Administration and teachers are aware of these issues, even though most of them are actually recent.

“We had a work order put in for the broken toilet, three inoperable urinals, and one screen missing. We ask our supervisors to look at it and put in a work order for it. There’s no excuse for it not to be fixed. From the district level it’s mostly inspections on the custodian’s part,” said Ted Gilbert, Associate Superintendent of District Services.

Funding impacts how a school’s custodial team functions. The Clarke County School District currently budgets $5,322,838 district wide for the 2017-18 school year. That number may seem huge at first glance, but it’s distributed over 21 schools and  over 5,074 students.

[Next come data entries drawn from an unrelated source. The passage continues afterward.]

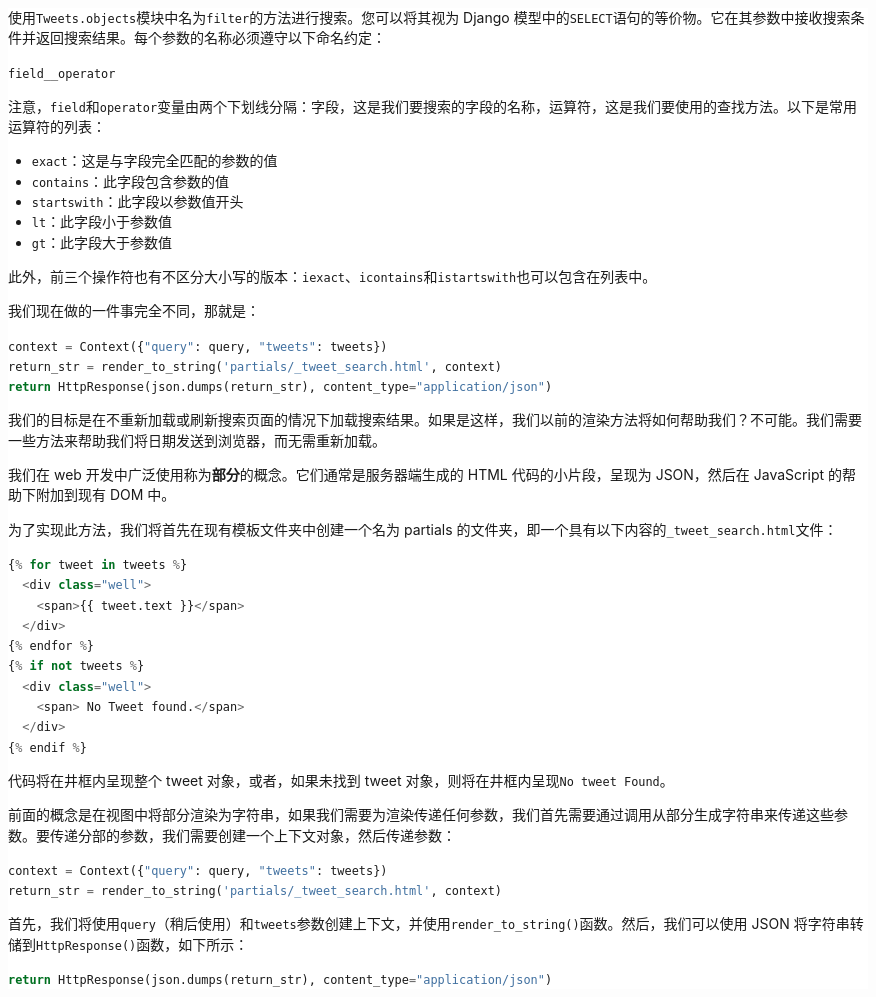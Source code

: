 使用`Tweets.objects`模块中名为`filter`的方法进行搜索。您可以将其视为 Django 模型中的`SELECT`语句的等价物。它在其参数中接收搜索条件并返回搜索结果。每个参数的名称必须遵守以下命名约定：

```py
field__operator
```

注意，`field`和`operator`变量由两个下划线分隔：字段，这是我们要搜索的字段的名称，运算符，这是我们要使用的查找方法。以下是常用运算符的列表：

*   `exact`：这是与字段完全匹配的参数的值
*   `contains`：此字段包含参数的值
*   `startswith`：此字段以参数值开头
*   `lt`：此字段小于参数值
*   `gt`：此字段大于参数值

此外，前三个操作符也有不区分大小写的版本：`iexact`、`icontains`和`istartswith`也可以包含在列表中。

我们现在做的一件事完全不同，那就是：

```py
context = Context({"query": query, "tweets": tweets})
return_str = render_to_string('partials/_tweet_search.html', context)
return HttpResponse(json.dumps(return_str), content_type="application/json")
```

我们的目标是在不重新加载或刷新搜索页面的情况下加载搜索结果。如果是这样，我们以前的渲染方法将如何帮助我们？不可能。我们需要一些方法来帮助我们将日期发送到浏览器，而无需重新加载。

我们在 web 开发中广泛使用称为**部分**的概念。它们通常是服务器端生成的 HTML 代码的小片段，呈现为 JSON，然后在 JavaScript 的帮助下附加到现有 DOM 中。

为了实现此方法，我们将首先在现有模板文件夹中创建一个名为 partials 的文件夹，即一个具有以下内容的`_tweet_search.html`文件：

```py
{% for tweet in tweets %}
  <div class="well">
    <span>{{ tweet.text }}</span>
  </div>
{% endfor %}
{% if not tweets %}
  <div class="well">
    <span> No Tweet found.</span>
  </div>
{% endif %}
```

代码将在井框内呈现整个 tweet 对象，或者，如果未找到 tweet 对象，则将在井框内呈现`No tweet Found`。

前面的概念是在视图中将部分渲染为字符串，如果我们需要为渲染传递任何参数，我们首先需要通过调用从部分生成字符串来传递这些参数。要传递分部的参数，我们需要创建一个上下文对象，然后传递参数：

```py
context = Context({"query": query, "tweets": tweets})
return_str = render_to_string('partials/_tweet_search.html', context)
```

首先，我们将使用`query`（稍后使用）和`tweets`参数创建上下文，并使用`render_to_string()`函数。然后，我们可以使用 JSON 将字符串转储到`HttpResponse()`函数，如下所示：

```py
return HttpResponse(json.dumps(return_str), content_type="application/json")
```
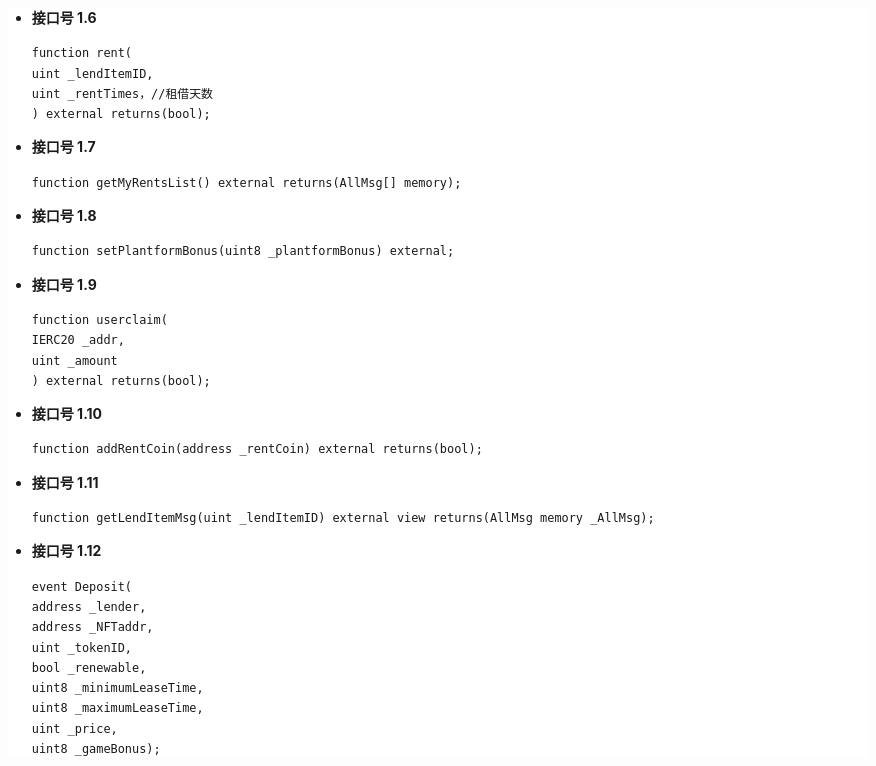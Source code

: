- **接口号 1.6**

  ```solidity
  function rent(
  uint _lendItemID,
  uint _rentTimes，//租借天数
  ) external returns(bool);
  
  ```

  

- **接口号 1.7**

  ```solidity
  function getMyRentsList() external returns(AllMsg[] memory);
  ```

  

- **接口号 1.8**

  ```solidity
  function setPlantformBonus(uint8 _plantformBonus) external;
  ```

  

- **接口号 1.9**

  ```solidity
  function userclaim(
  IERC20 _addr,
  uint _amount
  ) external returns(bool);
  
  ```

  

- **接口号 1.10**

  ```solidity
  function addRentCoin(address _rentCoin) external returns(bool);
  ```

  

- **接口号 1.11**

  ```solidity
  function getLendItemMsg(uint _lendItemID) external view returns(AllMsg memory _AllMsg);
  ```

  

- **接口号 1.12**

  ```solidity
  event Deposit(
  address _lender,
  address _NFTaddr,
  uint _tokenID,
  bool _renewable,
  uint8 _minimumLeaseTime,
  uint8 _maximumLeaseTime,
  uint _price,
  uint8 _gameBonus);
  
  ```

The whole custodial department has over 125 people. Additionally, $367,102 of their funding goes specifically toward cleaning supplies and equipment such as the Kaivac. Staffing is also important. Last year Cedar had 13 custodians, and this school year we have 15.

“It’s built off of the people that we have plus the people that we ask for as additional staff. This year we asked for one or two more custodians. We decided that of a rule of thumb, that every 22,000 square feet there is one custodian,” said Gilbert.

Reporting a bathroom issue does not have to be complicated. Mrs. Varitek will even accept being notified by e-mail — even from a student.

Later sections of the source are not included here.